What you will do. Output the data word for word. Begin at its first line and end at the line with "Dakobed Spring Application".

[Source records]
⟨

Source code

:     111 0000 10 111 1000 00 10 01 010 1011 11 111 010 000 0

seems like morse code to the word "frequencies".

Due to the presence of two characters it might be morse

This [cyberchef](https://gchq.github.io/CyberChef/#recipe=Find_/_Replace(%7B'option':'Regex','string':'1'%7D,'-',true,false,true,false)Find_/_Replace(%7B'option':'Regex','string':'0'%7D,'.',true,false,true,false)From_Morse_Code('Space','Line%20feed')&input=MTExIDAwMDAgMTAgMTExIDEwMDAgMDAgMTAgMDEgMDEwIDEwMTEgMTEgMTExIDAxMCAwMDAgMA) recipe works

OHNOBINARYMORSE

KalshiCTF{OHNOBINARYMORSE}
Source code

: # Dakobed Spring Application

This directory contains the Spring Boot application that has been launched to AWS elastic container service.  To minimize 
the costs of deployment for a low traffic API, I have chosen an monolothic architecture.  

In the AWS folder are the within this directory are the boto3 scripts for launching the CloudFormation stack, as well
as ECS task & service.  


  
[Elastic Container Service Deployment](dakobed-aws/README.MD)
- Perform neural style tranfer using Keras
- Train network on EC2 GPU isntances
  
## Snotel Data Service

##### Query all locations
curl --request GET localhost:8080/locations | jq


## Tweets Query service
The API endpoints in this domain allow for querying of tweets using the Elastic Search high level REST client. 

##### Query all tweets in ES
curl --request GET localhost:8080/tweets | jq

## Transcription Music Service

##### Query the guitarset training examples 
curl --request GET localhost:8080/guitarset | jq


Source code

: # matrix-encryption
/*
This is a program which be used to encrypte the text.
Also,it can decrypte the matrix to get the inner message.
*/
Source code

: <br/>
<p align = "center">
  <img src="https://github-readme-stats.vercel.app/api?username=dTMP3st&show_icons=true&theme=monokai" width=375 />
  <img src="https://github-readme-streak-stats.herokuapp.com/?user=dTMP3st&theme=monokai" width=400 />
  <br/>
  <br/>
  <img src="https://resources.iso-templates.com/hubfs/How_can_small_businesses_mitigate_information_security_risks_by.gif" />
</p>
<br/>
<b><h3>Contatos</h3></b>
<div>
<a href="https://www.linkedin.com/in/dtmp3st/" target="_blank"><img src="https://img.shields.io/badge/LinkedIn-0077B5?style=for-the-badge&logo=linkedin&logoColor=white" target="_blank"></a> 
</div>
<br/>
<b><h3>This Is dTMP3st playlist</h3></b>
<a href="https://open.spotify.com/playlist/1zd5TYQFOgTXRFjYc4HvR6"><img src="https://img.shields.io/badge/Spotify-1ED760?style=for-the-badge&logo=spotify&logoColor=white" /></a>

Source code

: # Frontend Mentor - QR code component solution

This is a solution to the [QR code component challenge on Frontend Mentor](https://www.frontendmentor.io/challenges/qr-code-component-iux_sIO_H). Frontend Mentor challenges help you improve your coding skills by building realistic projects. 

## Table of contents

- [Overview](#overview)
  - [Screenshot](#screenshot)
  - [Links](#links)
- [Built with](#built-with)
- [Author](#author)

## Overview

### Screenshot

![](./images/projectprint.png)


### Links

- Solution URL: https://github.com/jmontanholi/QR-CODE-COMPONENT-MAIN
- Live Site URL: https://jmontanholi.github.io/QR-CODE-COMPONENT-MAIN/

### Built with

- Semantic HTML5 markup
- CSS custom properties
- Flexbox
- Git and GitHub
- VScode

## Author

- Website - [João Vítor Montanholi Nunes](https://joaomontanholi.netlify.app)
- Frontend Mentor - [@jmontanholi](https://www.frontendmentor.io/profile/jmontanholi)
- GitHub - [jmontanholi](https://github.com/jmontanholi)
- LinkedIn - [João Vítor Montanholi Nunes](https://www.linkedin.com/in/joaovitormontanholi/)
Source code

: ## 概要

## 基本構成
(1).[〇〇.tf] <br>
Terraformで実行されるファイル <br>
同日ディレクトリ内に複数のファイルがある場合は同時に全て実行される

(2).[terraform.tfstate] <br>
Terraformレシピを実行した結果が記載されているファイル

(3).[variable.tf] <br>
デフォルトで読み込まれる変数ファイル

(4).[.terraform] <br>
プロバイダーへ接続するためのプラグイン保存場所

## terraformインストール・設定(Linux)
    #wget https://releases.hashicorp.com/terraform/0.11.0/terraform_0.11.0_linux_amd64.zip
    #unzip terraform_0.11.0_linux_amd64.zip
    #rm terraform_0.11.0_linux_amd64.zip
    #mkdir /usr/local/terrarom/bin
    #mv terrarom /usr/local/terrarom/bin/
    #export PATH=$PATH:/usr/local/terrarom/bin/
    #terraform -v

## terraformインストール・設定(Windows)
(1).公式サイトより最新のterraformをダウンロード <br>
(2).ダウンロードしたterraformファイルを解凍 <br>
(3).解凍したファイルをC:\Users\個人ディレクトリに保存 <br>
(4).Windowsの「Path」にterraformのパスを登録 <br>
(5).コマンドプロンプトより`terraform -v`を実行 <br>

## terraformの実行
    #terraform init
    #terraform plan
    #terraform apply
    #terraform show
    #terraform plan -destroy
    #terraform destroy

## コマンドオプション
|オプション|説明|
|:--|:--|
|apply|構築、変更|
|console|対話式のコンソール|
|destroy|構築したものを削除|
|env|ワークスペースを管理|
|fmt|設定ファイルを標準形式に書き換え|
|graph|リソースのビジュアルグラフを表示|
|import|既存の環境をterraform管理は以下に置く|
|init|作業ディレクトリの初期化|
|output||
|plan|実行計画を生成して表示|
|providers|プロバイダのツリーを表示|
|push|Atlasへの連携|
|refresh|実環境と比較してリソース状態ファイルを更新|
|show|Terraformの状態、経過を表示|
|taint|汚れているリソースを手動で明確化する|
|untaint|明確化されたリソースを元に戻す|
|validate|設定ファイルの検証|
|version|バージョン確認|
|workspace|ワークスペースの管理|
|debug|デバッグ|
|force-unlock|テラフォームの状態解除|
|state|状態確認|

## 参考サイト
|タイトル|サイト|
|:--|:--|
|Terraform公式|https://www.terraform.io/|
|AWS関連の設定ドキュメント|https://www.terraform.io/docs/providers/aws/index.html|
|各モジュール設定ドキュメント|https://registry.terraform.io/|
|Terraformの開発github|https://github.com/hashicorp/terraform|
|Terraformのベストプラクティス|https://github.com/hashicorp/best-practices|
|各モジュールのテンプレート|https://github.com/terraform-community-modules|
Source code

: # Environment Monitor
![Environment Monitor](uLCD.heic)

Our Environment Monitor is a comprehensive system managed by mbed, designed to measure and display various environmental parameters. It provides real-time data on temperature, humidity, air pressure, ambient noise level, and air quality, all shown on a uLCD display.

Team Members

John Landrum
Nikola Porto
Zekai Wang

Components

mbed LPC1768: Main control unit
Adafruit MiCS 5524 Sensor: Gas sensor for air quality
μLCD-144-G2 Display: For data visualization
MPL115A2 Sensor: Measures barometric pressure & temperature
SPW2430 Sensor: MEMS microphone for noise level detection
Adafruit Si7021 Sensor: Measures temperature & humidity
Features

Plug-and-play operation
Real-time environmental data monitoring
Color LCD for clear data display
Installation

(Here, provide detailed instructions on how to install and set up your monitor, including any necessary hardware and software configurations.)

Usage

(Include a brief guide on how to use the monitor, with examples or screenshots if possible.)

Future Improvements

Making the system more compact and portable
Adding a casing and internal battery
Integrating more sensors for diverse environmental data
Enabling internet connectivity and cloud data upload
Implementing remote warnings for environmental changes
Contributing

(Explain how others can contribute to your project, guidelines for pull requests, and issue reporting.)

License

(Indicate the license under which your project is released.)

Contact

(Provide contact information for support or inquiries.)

⟩

Solution to the exercise.
Source code

:     111 0000 10 111 1000 00 10 01 010 1011 11 111 010 000 0

seems like morse code to the word "frequencies".

Due to the presence of two characters it might be morse

This [cyberchef](https://gchq.github.io/CyberChef/#recipe=Find_/_Replace(%7B'option':'Regex','string':'1'%7D,'-',true,false,true,false)Find_/_Replace(%7B'option':'Regex','string':'0'%7D,'.',true,false,true,false)From_Morse_Code('Space','Line%20feed')&input=MTExIDAwMDAgMTAgMTExIDEwMDAgMDAgMTAgMDEgMDEwIDEwMTEgMTEgMTExIDAxMCAwMDAgMA) recipe works

OHNOBINARYMORSE

KalshiCTF{OHNOBINARYMORSE}
Source code

: # Dakobed Spring Application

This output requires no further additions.